The changes could generate $ 8.9 billion in annual revenue for the cash-strapped Postal Service, which loses billions of dollars each year. Agency officials are still evaluating the proposal, Postal Services spokeswoman Toni DeLancey said.

Industry representatives said they would welcome further competition in the market, provided the agency abides by the same rules.

“We wholeheartedly support this idea as long as they exercise the same level of regulatory oversight as those of us operating in the competitive regulated market,” said Jamie Fulmer, senior vice president of public affairs at Advance America, a consumer loan company.

But some representatives of the bank doubt that the postal service is able to take charge of financial services.

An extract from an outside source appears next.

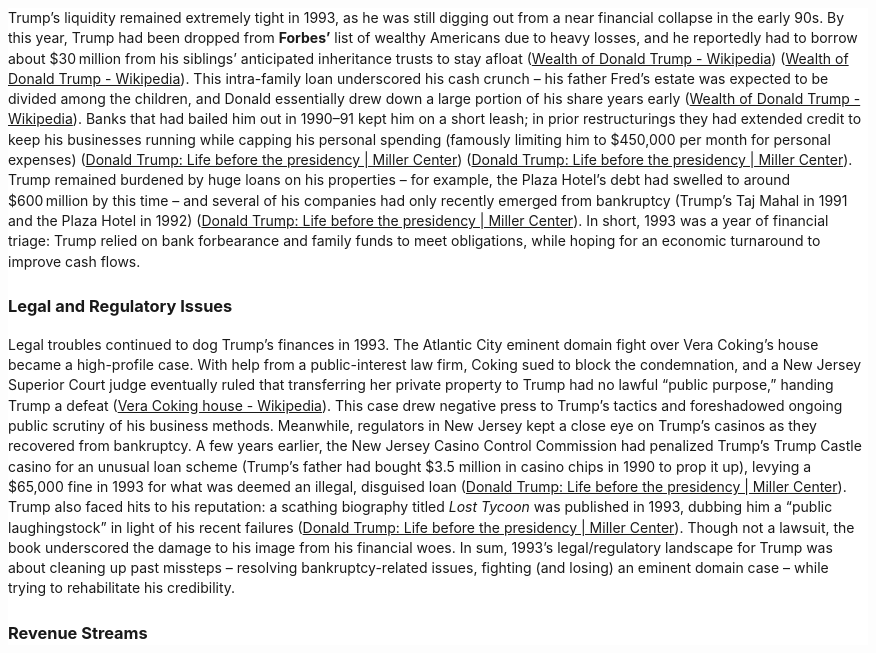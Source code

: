 Trump’s liquidity remained extremely tight in 1993, as he was still digging out from a near financial collapse in the early 90s. By this year, Trump had been dropped from **Forbes’** list of wealthy Americans due to heavy losses, and he reportedly had to borrow about $30 million from his siblings’ anticipated inheritance trusts to stay afloat ([Wealth of Donald Trump - Wikipedia](https://en.wikipedia.org/wiki/Wealth_of_Donald_Trump#:~:text=Inheritance)) ([Wealth of Donald Trump - Wikipedia](https://en.wikipedia.org/wiki/Wealth_of_Donald_Trump#:~:text=After%20several%20years%20on%20the,30)). This intra-family loan underscored his cash crunch – his father Fred’s estate was expected to be divided among the children, and Donald essentially drew down a large portion of his share years early ([Wealth of Donald Trump - Wikipedia](https://en.wikipedia.org/wiki/Wealth_of_Donald_Trump#:~:text=Inheritance)). Banks that had bailed him out in 1990–91 kept him on a short leash; in prior restructurings they had extended credit to keep his businesses running while capping his personal spending (famously limiting him to $450,000 per month for personal expenses) ([Donald Trump: Life before the presidency | Miller Center](https://millercenter.org/president/trump/life-presidency#:~:text=Despite%20these%20major%20business%20operations%2C,that%20he%20has%20become%20a)) ([Donald Trump: Life before the presidency | Miller Center](https://millercenter.org/president/trump/life-presidency#:~:text=hotels%20and%20casinos,wake%20of%20his%20business%20failures)). Trump remained burdened by huge loans on his properties – for example, the Plaza Hotel’s debt had swelled to around $600 million by this time – and several of his companies had only recently emerged from bankruptcy (Trump’s Taj Mahal in 1991 and the Plaza Hotel in 1992) ([Donald Trump: Life before the presidency | Miller Center](https://millercenter.org/president/trump/life-presidency#:~:text=hotels%20and%20casinos,wake%20of%20his%20business%20failures)). In short, 1993 was a year of financial triage: Trump relied on bank forbearance and family funds to meet obligations, while hoping for an economic turnaround to improve cash flows.

### Legal and Regulatory Issues  
Legal troubles continued to dog Trump’s finances in 1993. The Atlantic City eminent domain fight over Vera Coking’s house became a high-profile case. With help from a public-interest law firm, Coking sued to block the condemnation, and a New Jersey Superior Court judge eventually ruled that transferring her private property to Trump had no lawful “public purpose,” handing Trump a defeat ([Vera Coking house - Wikipedia](https://en.wikipedia.org/wiki/Vera_Coking_house#:~:text=With%20the%20assistance%20of%20the,States%20%20in%20%2059)). This case drew negative press to Trump’s tactics and foreshadowed ongoing public scrutiny of his business methods. Meanwhile, regulators in New Jersey kept a close eye on Trump’s casinos as they recovered from bankruptcy. A few years earlier, the New Jersey Casino Control Commission had penalized Trump’s Trump Castle casino for an unusual loan scheme (Trump’s father had bought $3.5 million in casino chips in 1990 to prop it up), levying a $65,000 fine in 1993 for what was deemed an illegal, disguised loan ([Donald Trump: Life before the presidency | Miller Center](https://millercenter.org/president/trump/life-presidency#:~:text=Despite%20these%20major%20business%20operations%2C,that%20he%20has%20become%20a)). Trump also faced hits to his reputation: a scathing biography titled *Lost Tycoon* was published in 1993, dubbing him a “public laughingstock” in light of his recent failures ([Donald Trump: Life before the presidency | Miller Center](https://millercenter.org/president/trump/life-presidency#:~:text=companies%20filed%20for%20bankruptcy%20during,wake%20of%20his%20business%20failures)). Though not a lawsuit, the book underscored the damage to his image from his financial woes. In sum, 1993’s legal/regulatory landscape for Trump was about cleaning up past missteps – resolving bankruptcy-related issues, fighting (and losing) an eminent domain case – while trying to rehabilitate his credibility.

### Revenue Streams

“What’s next? Asking Amtrak to get into the lending business?” Said Richard Hunt, managing director of the Consumer Bankers Association.

From 1911 to 1967, post offices allowed consumers to make savings deposits, but ended the practice when banks began offering higher interest rates. Today, the agency provides warrants.

The payday loan industry is pushing for a federal charter to be followed by lenders, as the business increasingly moves to the internet and crosses state borders, leading to a patchwork of loan regulations . They say this framework could help identify fraudulent companies, while giving others the ability to create more flexible financial products.

“People prefer to go online instead of standing in line,” said Mary Jackson, senior vice president of corporate affairs for Cash America.

On the other side, there is an effort to curb payday lenders, led by Senators Jeff Merkley of Oregon, Tom Udall of New Mexico, Richard Durbin of Illinois and Richard Blumenthal of Connecticut, all Democrats. .

This legislation, which Warren signed on to last year, would require all lenders, including banks, to follow state rules for the small payday-type loans they offer to customers.

“This would level the playing field for a wide range of financial service providers and ensure consistent and meaningful protections,” said Tom Feltner, director of financial services at the Consumer Federation of America.